The multifamily apartment market in the US remains a favorable investment opportunity for passive investors, even as apartment supply soars nationwide.
According to a recent analysis by RealPage, the U.S. apartment market absorbed 90,827 units in Q3 2023, the largest quarterly total in nearly two years. However, demand for rental apartments remains high, particularly in major metropolitan areas with strong job growth and limited supply.
RealPage attributes the strong demand for rental apartments to a number of factors, including:
- Strong job growth: The US economy added an average of 372,000 jobs per month in 2023, boosting the unemployment rate to a near-50-year low. This job growth is driving demand for housing, including rental apartments.
- Limited supply: The US rental vacancy rate is below the long-term average, indicating that there is a shortage of rental units in the market. This is giving landlords the upper hand in negotiations and allowing them to charge higher rents.
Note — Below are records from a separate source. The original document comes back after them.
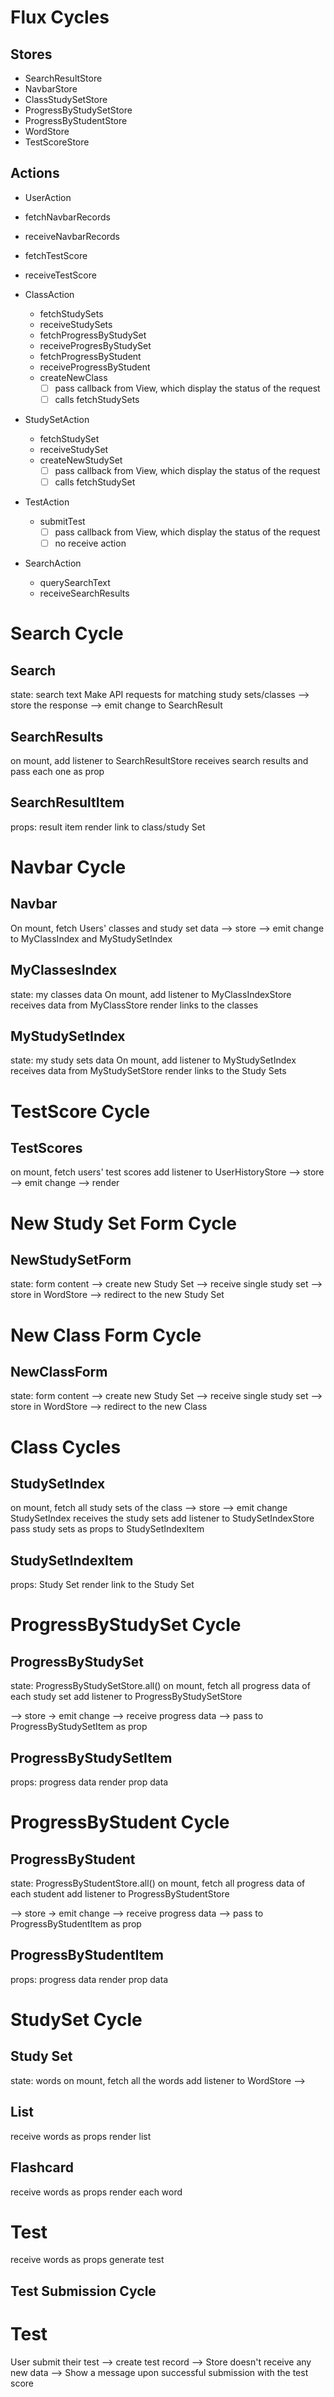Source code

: # Flux Cycles

## Stores
* SearchResultStore
* NavbarStore
* ClassStudySetStore
* ProgressByStudySetStore
* ProgressByStudentStore
* WordStore
* TestScoreStore


## Actions
* UserAction
 * fetchNavbarRecords
 * receiveNavbarRecords
 * fetchTestScore
 * receiveTestScore

* ClassAction
  * fetchStudySets
  * receiveStudySets
  * fetchProgressByStudySet
  * receiveProgresByStudySet
  * fetchProgressByStudent
  * receiveProgressByStudent
  * createNewClass
    - [ ] pass callback from View, which display the status of the request
    - [ ] calls fetchStudySets

* StudySetAction
  * fetchStudySet
  * receiveStudySet
  * createNewStudySet
    - [ ] pass callback from View, which display the status of the request
    - [ ] calls fetchStudySet

* TestAction
  * submitTest
    - [ ] pass callback from View, which display the status of the request
    - [ ] no receive action

* SearchAction
  * querySearchText
  * receiveSearchResults

# Search Cycle
## Search
  state: search text
  Make API requests for matching study sets/classes
    --> store the response
      --> emit change to SearchResult
## SearchResults
  on mount, add listener to SearchResultStore
  receives search results and pass each one as prop
## SearchResultItem
  props: result item
  render link to class/study Set



# Navbar Cycle

## Navbar
  On mount, fetch Users' classes and study set data
  --> store
    --> emit change to MyClassIndex and MyStudySetIndex

## MyClassesIndex
  state: my classes data
  On mount, add listener to MyClassIndexStore
  receives data from MyClassStore
  render links to the classes

## MyStudySetIndex
  state: my study sets data
  On mount, add listener to MyStudySetIndex
  receives data from MyStudySetStore
  render links to the Study Sets


# TestScore Cycle

## TestScores
  on mount, fetch users' test scores
  add listener to UserHistoryStore
  --> store
    --> emit change --> render


# New Study Set Form Cycle
## NewStudySetForm
  state: form content
  --> create new Study Set
    --> receive single study set --> store in WordStore
    --> redirect to the new Study Set

# New Class Form Cycle
## NewClassForm
  state: form content
  --> create new Study Set
    --> receive single study set --> store in WordStore
    --> redirect to the new Class



# Class Cycles

## StudySetIndex
  on mount, fetch all study sets of the class
  --> store
    --> emit change StudySetIndex receives the study sets
  add listener to StudySetIndexStore
  pass study sets as props to StudySetIndexItem

## StudySetIndexItem
  props: Study Set
  render link to the Study Set


# ProgressByStudySet Cycle
## ProgressByStudySet
  state: ProgressByStudySetStore.all()
  on mount, fetch all progress data of each study set
  add listener to ProgressByStudySetStore

  --> store
   -> emit change --> receive progress data --> pass to ProgressByStudySetItem as prop
## ProgressByStudySetItem
  props: progress data
  render prop data

# ProgressByStudent Cycle
## ProgressByStudent
  state: ProgressByStudentStore.all()
  on mount, fetch all progress data of each student
  add listener to ProgressByStudentStore

  --> store
   -> emit change --> receive progress data --> pass to ProgressByStudentItem as prop
## ProgressByStudentItem
  props: progress data
  render prop data


# StudySet Cycle
## Study Set
  state: words
  on mount, fetch all the words
  add listener to WordStore
  -->
## List
  receive words as props
  render list

## Flashcard
  receive words as props
  render each word


# Test
  receive words as props
  generate test


## Test Submission Cycle
# Test
  User submit their test
  --> create test record --> Store doesn't receive any new data
  --> Show a message upon successful submission with the test score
- Favorable demographics: The US population is aging, but the millennial generation is now the largest generation in the country. Millennials are more likely to rent apartments than previous generations, which is further fueling demand for rental housing.
While the influx of new supply has shifted the balance of power back to renters to some extent, RealPage notes that “it’s a good reminder that the challenges facing the apartment sector today have nothing to do with demand fundamentals, and everything to do with a 50-year high in apartment construction combined with expense pressures and the rapid spike in interest rates upending the financing market.”
Despite these challenges, RealPage remains optimistic about the long-term outlook for the multifamily apartment market in the US. The company notes that “the fundamentals of the apartment sector remain strong, with demand outpacing supply and occupancy rates remaining high.”
Passive investors can gain exposure to the US multifamily apartment market by investing in a real estate syndication. A real estate syndication is a type of investment vehicle that pools money from multiple investors to purchase and manage a real estate property. This allows investors to gain access to investment opportunities that they may not be able to afford on their own.
If you are a passive investor looking for a stable and potentially lucrative investment opportunity, multifamily apartment investing in the US is worth considering.
In addition to the general benefits of investing in multifamily apartments mentioned above, there are a few additional benefits that are worth noting in the current economic environment.
First, multifamily apartments are a relatively recession-resistant asset class. This is because people need housing even during economic downturns. In fact, demand for rental housing often increases during recessions, as people who lose their jobs or are forced to sell their homes may need to rent.
Second, multifamily apartments can provide investors with a hedge against inflation. This is because rents tend to rise in line with inflation. In fact, rents have outpaced inflation in recent years.
Overall, multifamily apartment investing is a good way for passive investors to gain exposure to a stable and potentially lucrative asset class that is relatively recession-resistant and can provide a hedge against inflation.
If you are a passive investor looking for a stable and potentially lucrative investment opportunity, multifamily apartment investing may be the vehicle for you.